[SOURCE INFORMATION Boundary: Start]

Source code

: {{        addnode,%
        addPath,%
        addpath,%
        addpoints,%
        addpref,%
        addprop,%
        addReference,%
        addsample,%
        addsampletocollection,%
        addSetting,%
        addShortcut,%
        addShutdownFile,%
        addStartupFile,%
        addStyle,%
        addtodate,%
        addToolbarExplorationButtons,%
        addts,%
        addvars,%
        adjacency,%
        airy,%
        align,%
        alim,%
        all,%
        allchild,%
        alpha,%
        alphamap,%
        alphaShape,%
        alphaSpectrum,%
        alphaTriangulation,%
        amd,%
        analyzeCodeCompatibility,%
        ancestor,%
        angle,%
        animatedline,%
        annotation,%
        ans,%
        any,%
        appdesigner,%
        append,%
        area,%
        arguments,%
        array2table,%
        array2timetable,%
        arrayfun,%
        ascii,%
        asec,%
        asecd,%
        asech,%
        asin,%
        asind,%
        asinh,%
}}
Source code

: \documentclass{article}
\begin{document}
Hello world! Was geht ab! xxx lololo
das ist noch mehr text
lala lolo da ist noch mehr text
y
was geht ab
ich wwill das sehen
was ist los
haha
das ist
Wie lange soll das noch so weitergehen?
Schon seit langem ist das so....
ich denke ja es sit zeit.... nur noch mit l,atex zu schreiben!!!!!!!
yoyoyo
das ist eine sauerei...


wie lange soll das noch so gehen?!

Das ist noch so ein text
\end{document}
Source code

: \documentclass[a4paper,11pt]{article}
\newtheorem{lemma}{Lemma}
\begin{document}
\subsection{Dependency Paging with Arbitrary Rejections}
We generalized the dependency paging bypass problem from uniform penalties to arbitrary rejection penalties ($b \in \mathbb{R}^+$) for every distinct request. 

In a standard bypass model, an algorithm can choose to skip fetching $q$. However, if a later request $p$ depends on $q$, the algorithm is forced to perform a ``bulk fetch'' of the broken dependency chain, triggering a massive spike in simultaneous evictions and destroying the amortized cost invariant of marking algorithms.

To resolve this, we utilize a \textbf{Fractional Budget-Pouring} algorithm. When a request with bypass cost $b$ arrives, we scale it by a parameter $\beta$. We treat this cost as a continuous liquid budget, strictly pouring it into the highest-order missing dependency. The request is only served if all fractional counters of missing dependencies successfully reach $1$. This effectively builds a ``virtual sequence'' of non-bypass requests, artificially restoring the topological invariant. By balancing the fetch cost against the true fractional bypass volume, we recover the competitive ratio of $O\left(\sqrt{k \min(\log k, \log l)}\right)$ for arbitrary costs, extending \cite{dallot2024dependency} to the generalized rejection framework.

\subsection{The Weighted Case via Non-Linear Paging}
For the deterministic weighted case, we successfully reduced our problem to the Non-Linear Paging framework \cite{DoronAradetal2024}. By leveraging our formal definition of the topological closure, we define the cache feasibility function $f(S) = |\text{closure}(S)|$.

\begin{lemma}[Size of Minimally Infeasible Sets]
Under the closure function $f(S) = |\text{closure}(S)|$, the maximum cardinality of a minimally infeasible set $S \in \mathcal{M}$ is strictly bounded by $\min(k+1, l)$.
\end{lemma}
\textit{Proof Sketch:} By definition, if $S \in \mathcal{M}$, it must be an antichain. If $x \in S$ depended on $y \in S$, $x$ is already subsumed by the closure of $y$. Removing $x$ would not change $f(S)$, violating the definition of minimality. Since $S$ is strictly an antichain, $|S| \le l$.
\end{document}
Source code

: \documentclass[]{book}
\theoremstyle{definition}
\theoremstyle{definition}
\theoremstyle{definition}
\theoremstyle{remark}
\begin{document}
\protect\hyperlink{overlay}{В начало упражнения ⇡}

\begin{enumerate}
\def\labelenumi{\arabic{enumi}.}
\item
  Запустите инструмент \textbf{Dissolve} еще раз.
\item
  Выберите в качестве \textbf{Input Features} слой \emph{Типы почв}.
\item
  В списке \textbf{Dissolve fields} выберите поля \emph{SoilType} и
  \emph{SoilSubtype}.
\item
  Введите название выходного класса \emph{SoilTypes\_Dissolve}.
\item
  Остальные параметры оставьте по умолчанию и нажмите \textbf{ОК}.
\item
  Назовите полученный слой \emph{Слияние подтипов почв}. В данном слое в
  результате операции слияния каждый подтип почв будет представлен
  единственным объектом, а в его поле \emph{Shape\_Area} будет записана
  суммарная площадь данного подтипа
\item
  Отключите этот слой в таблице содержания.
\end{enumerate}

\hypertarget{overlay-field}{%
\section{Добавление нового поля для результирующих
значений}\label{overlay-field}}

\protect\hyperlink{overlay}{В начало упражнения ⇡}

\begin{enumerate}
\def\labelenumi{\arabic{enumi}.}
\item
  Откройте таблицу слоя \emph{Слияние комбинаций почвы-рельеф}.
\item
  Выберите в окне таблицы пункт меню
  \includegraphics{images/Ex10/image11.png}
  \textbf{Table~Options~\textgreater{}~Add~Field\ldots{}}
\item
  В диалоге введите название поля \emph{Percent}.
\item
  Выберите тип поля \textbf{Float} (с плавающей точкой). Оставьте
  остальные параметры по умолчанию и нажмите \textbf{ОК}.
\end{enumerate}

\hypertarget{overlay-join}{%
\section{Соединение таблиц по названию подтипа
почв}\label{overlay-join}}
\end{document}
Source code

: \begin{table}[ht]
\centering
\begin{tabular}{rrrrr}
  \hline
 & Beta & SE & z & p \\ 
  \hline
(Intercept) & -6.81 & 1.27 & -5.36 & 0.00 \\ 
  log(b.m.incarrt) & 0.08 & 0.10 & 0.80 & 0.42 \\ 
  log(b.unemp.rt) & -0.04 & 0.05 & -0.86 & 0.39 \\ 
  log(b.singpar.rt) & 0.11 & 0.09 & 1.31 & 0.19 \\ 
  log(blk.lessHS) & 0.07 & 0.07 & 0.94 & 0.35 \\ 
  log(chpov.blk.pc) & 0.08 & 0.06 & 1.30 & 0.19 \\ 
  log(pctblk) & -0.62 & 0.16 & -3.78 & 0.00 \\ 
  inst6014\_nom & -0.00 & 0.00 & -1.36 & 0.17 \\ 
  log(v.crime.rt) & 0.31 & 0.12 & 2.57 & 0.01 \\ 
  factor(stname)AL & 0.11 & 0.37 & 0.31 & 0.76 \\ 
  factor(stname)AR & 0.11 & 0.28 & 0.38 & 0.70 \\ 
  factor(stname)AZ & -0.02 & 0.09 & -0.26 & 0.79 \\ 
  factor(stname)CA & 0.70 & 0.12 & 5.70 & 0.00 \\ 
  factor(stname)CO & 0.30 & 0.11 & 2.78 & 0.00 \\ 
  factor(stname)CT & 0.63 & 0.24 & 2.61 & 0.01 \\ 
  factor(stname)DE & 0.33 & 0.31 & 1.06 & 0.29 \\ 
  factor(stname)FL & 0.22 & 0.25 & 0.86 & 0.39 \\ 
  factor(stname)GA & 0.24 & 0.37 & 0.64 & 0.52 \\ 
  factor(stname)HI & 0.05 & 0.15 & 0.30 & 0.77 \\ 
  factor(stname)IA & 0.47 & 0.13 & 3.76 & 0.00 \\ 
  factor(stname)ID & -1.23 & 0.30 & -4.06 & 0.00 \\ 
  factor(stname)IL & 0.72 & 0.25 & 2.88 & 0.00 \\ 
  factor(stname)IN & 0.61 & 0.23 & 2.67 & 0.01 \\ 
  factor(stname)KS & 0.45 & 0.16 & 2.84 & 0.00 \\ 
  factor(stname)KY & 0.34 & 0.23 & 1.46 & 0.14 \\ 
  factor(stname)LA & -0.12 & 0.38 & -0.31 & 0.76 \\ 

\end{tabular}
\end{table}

[SOURCE INFORMATION Boundary: End]

| EXERCISE DETAILS |
Please give the data again in full, exactly as written.

| RESULT FOR THIS EXERCISE |
Source code

: {{        addnode,%
        addPath,%
        addpath,%
        addpoints,%
        addpref,%
        addprop,%
        addReference,%
        addsample,%
        addsampletocollection,%
        addSetting,%
        addShortcut,%
        addShutdownFile,%
        addStartupFile,%
        addStyle,%
        addtodate,%
        addToolbarExplorationButtons,%
        addts,%
        addvars,%
        adjacency,%
        airy,%
        align,%
        alim,%
        all,%
        allchild,%
        alpha,%
        alphamap,%
        alphaShape,%
        alphaSpectrum,%
        alphaTriangulation,%
        amd,%
        analyzeCodeCompatibility,%
        ancestor,%
        angle,%
        animatedline,%
        annotation,%
        ans,%
        any,%
        appdesigner,%
        append,%
        area,%
        arguments,%
        array2table,%
        array2timetable,%
        arrayfun,%
        ascii,%
        asec,%
        asecd,%
        asech,%
        asin,%
        asind,%
        asinh,%
}}
Source code

: \documentclass{article}
\begin{document}
Hello world! Was geht ab! xxx lololo
das ist noch mehr text
lala lolo da ist noch mehr text
y
was geht ab
ich wwill das sehen
was ist los
haha
das ist
Wie lange soll das noch so weitergehen?
Schon seit langem ist das so....
ich denke ja es sit zeit.... nur noch mit l,atex zu schreiben!!!!!!!
yoyoyo
das ist eine sauerei...


wie lange soll das noch so gehen?!

Das ist noch so ein text
\end{document}
Source code

: \documentclass[a4paper,11pt]{article}
\newtheorem{lemma}{Lemma}
\begin{document}
\subsection{Dependency Paging with Arbitrary Rejections}
We generalized the dependency paging bypass problem from uniform penalties to arbitrary rejection penalties ($b \in \mathbb{R}^+$) for every distinct request. 

In a standard bypass model, an algorithm can choose to skip fetching $q$. However, if a later request $p$ depends on $q$, the algorithm is forced to perform a ``bulk fetch'' of the broken dependency chain, triggering a massive spike in simultaneous evictions and destroying the amortized cost invariant of marking algorithms.

To resolve this, we utilize a \textbf{Fractional Budget-Pouring} algorithm. When a request with bypass cost $b$ arrives, we scale it by a parameter $\beta$. We treat this cost as a continuous liquid budget, strictly pouring it into the highest-order missing dependency. The request is only served if all fractional counters of missing dependencies successfully reach $1$. This effectively builds a ``virtual sequence'' of non-bypass requests, artificially restoring the topological invariant. By balancing the fetch cost against the true fractional bypass volume, we recover the competitive ratio of $O\left(\sqrt{k \min(\log k, \log l)}\right)$ for arbitrary costs, extending \cite{dallot2024dependency} to the generalized rejection framework.

\subsection{The Weighted Case via Non-Linear Paging}
For the deterministic weighted case, we successfully reduced our problem to the Non-Linear Paging framework \cite{DoronAradetal2024}. By leveraging our formal definition of the topological closure, we define the cache feasibility function $f(S) = |\text{closure}(S)|$.

\begin{lemma}[Size of Minimally Infeasible Sets]
Under the closure function $f(S) = |\text{closure}(S)|$, the maximum cardinality of a minimally infeasible set $S \in \mathcal{M}$ is strictly bounded by $\min(k+1, l)$.
\end{lemma}
\textit{Proof Sketch:} By definition, if $S \in \mathcal{M}$, it must be an antichain. If $x \in S$ depended on $y \in S$, $x$ is already subsumed by the closure of $y$. Removing $x$ would not change $f(S)$, violating the definition of minimality. Since $S$ is strictly an antichain, $|S| \le l$.
\end{document}
Source code

: \documentclass[]{book}
\theoremstyle{definition}
\theoremstyle{definition}
\theoremstyle{definition}
\theoremstyle{remark}
\begin{document}
\protect\hyperlink{overlay}{В начало упражнения ⇡}

\begin{enumerate}
\def\labelenumi{\arabic{enumi}.}
\item
  Запустите инструмент \textbf{Dissolve} еще раз.
\item
  Выберите в качестве \textbf{Input Features} слой \emph{Типы почв}.
\item
  В списке \textbf{Dissolve fields} выберите поля \emph{SoilType} и
  \emph{SoilSubtype}.
\item
  Введите название выходного класса \emph{SoilTypes\_Dissolve}.
\item
  Остальные параметры оставьте по умолчанию и нажмите \textbf{ОК}.
\item
  Назовите полученный слой \emph{Слияние подтипов почв}. В данном слое в
  результате операции слияния каждый подтип почв будет представлен
  единственным объектом, а в его поле \emph{Shape\_Area} будет записана
  суммарная площадь данного подтипа
\item
  Отключите этот слой в таблице содержания.
\end{enumerate}

\hypertarget{overlay-field}{%
\section{Добавление нового поля для результирующих
значений}\label{overlay-field}}

\protect\hyperlink{overlay}{В начало упражнения ⇡}

\begin{enumerate}
\def\labelenumi{\arabic{enumi}.}
\item
  Откройте таблицу слоя \emph{Слияние комбинаций почвы-рельеф}.
\item
  Выберите в окне таблицы пункт меню
  \includegraphics{images/Ex10/image11.png}
  \textbf{Table~Options~\textgreater{}~Add~Field\ldots{}}
\item
  В диалоге введите название поля \emph{Percent}.
\item
  Выберите тип поля \textbf{Float} (с плавающей точкой). Оставьте
  остальные параметры по умолчанию и нажмите \textbf{ОК}.
\end{enumerate}

\hypertarget{overlay-join}{%
\section{Соединение таблиц по названию подтипа
почв}\label{overlay-join}}
\end{document}
Source code

: \begin{table}[ht]
\centering
\begin{tabular}{rrrrr}
  \hline
 & Beta & SE & z & p \\ 
  \hline
(Intercept) & -6.81 & 1.27 & -5.36 & 0.00 \\ 
  log(b.m.incarrt) & 0.08 & 0.10 & 0.80 & 0.42 \\ 
  log(b.unemp.rt) & -0.04 & 0.05 & -0.86 & 0.39 \\ 
  log(b.singpar.rt) & 0.11 & 0.09 & 1.31 & 0.19 \\ 
  log(blk.lessHS) & 0.07 & 0.07 & 0.94 & 0.35 \\ 
  log(chpov.blk.pc) & 0.08 & 0.06 & 1.30 & 0.19 \\ 
  log(pctblk) & -0.62 & 0.16 & -3.78 & 0.00 \\ 
  inst6014\_nom & -0.00 & 0.00 & -1.36 & 0.17 \\ 
  log(v.crime.rt) & 0.31 & 0.12 & 2.57 & 0.01 \\ 
  factor(stname)AL & 0.11 & 0.37 & 0.31 & 0.76 \\ 
  factor(stname)AR & 0.11 & 0.28 & 0.38 & 0.70 \\ 
  factor(stname)AZ & -0.02 & 0.09 & -0.26 & 0.79 \\ 
  factor(stname)CA & 0.70 & 0.12 & 5.70 & 0.00 \\ 
  factor(stname)CO & 0.30 & 0.11 & 2.78 & 0.00 \\ 
  factor(stname)CT & 0.63 & 0.24 & 2.61 & 0.01 \\ 
  factor(stname)DE & 0.33 & 0.31 & 1.06 & 0.29 \\ 
  factor(stname)FL & 0.22 & 0.25 & 0.86 & 0.39 \\ 
  factor(stname)GA & 0.24 & 0.37 & 0.64 & 0.52 \\ 
  factor(stname)HI & 0.05 & 0.15 & 0.30 & 0.77 \\ 
  factor(stname)IA & 0.47 & 0.13 & 3.76 & 0.00 \\ 
  factor(stname)ID & -1.23 & 0.30 & -4.06 & 0.00 \\ 
  factor(stname)IL & 0.72 & 0.25 & 2.88 & 0.00 \\ 
  factor(stname)IN & 0.61 & 0.23 & 2.67 & 0.01 \\ 
  factor(stname)KS & 0.45 & 0.16 & 2.84 & 0.00 \\ 
  factor(stname)KY & 0.34 & 0.23 & 1.46 & 0.14 \\ 
  factor(stname)LA & -0.12 & 0.38 & -0.31 & 0.76 \\ 

\end{tabular}
\end{table}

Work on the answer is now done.